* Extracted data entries
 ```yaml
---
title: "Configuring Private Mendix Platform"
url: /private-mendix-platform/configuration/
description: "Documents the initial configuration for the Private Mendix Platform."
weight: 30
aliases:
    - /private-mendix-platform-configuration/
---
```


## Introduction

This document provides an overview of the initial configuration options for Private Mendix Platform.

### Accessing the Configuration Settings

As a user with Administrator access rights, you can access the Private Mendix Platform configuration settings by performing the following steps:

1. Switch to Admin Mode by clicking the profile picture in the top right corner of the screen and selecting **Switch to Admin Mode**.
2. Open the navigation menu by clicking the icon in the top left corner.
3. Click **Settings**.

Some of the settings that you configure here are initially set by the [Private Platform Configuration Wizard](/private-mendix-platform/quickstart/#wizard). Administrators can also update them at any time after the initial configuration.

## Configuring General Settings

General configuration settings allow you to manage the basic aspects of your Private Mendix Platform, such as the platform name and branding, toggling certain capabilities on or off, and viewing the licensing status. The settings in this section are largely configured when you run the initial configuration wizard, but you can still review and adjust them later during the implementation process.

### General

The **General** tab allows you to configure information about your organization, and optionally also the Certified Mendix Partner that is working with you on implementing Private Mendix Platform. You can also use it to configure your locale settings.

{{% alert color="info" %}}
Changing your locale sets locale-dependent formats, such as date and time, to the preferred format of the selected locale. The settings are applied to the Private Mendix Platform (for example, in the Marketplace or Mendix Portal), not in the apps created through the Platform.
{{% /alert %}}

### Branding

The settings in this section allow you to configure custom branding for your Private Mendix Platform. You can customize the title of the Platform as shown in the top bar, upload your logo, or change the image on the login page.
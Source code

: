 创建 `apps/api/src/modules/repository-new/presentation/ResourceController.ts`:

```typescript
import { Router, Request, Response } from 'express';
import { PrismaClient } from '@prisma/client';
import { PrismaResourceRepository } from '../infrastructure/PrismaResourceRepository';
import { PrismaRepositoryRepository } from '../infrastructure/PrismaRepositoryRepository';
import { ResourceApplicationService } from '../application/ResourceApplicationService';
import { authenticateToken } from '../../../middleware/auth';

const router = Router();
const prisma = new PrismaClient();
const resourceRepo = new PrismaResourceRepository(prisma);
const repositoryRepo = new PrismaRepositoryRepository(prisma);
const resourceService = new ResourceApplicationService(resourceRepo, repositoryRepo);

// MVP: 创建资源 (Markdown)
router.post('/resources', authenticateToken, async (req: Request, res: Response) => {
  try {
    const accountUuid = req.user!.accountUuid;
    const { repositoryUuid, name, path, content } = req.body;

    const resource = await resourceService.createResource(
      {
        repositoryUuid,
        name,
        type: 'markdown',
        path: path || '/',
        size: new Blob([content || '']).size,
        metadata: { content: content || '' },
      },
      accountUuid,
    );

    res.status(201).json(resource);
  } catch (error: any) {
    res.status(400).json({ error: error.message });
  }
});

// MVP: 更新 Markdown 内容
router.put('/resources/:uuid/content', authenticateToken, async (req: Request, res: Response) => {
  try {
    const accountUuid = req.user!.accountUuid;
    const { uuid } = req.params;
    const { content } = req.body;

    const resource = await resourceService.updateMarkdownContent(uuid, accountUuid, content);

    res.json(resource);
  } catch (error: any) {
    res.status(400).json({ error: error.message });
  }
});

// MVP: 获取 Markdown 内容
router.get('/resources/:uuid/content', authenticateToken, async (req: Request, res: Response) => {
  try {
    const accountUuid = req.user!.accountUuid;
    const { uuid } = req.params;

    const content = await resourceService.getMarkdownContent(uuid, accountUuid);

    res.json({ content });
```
...
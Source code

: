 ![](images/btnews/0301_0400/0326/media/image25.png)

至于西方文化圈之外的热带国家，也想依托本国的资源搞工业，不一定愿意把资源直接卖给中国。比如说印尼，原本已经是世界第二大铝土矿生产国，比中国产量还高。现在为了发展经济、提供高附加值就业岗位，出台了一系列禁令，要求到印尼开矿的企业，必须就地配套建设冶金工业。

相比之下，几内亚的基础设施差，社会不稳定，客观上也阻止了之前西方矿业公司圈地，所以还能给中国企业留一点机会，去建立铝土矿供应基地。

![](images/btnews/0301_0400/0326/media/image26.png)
---
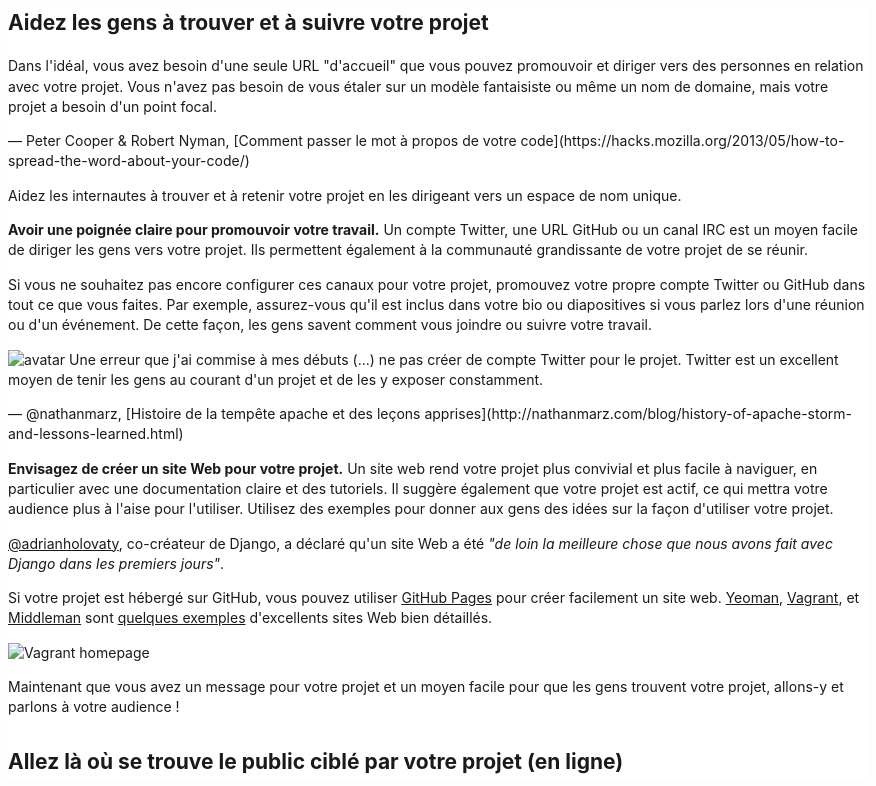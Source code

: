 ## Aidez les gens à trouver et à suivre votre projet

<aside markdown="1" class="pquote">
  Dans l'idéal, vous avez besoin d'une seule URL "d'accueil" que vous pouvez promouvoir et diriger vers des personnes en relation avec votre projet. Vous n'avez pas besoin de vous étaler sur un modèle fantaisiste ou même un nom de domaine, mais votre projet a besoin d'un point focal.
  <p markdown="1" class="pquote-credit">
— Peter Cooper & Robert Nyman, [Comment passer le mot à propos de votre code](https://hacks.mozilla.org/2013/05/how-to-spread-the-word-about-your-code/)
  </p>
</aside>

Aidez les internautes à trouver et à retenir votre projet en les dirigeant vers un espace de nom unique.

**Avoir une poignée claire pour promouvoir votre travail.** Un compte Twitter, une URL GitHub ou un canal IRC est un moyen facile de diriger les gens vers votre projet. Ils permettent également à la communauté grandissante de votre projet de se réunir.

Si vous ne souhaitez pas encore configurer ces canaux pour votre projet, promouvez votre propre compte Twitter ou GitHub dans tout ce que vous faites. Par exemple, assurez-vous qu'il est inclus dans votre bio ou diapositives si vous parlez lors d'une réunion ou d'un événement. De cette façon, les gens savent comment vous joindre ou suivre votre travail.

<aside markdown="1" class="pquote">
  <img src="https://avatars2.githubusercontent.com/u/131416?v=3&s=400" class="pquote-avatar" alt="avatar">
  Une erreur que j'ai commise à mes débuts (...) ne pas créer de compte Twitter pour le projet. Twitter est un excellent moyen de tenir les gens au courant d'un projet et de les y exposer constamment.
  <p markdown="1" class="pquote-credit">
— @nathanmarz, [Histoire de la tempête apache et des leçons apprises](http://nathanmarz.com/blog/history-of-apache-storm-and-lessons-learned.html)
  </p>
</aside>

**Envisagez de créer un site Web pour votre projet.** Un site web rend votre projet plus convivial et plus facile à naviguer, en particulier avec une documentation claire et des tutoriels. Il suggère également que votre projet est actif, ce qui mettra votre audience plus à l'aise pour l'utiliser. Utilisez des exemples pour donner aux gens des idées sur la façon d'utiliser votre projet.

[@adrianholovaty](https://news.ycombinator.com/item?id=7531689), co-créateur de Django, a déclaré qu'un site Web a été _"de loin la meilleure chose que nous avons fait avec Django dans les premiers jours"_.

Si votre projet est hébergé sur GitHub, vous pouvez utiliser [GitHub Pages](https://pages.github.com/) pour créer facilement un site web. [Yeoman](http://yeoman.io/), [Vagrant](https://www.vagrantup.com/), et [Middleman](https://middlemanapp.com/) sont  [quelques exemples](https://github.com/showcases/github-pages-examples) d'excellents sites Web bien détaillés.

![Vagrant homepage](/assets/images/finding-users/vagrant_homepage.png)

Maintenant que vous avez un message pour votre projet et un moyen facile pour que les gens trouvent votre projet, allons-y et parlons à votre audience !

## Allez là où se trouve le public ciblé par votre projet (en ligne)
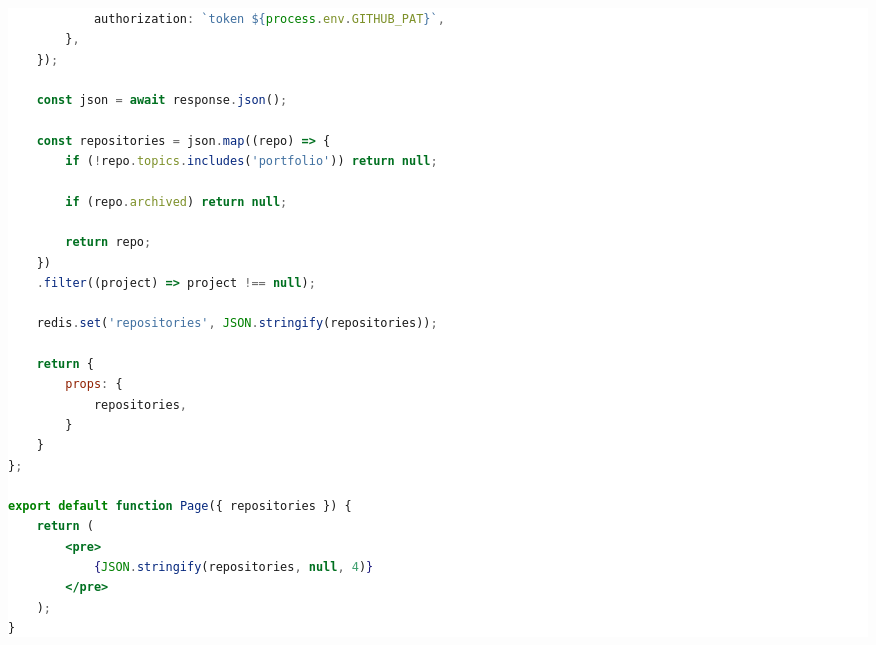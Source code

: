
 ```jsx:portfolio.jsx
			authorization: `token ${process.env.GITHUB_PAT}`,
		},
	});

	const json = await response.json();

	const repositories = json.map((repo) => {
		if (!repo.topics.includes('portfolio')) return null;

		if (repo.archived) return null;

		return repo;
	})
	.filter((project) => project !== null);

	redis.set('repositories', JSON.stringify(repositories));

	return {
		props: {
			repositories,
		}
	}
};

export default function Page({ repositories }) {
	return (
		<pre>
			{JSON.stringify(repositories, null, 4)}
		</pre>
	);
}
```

* WHAT YOU WILL DO
All that is wanted is the number of lines in the records that include the string "utiliser".

* TASK ANSWER
2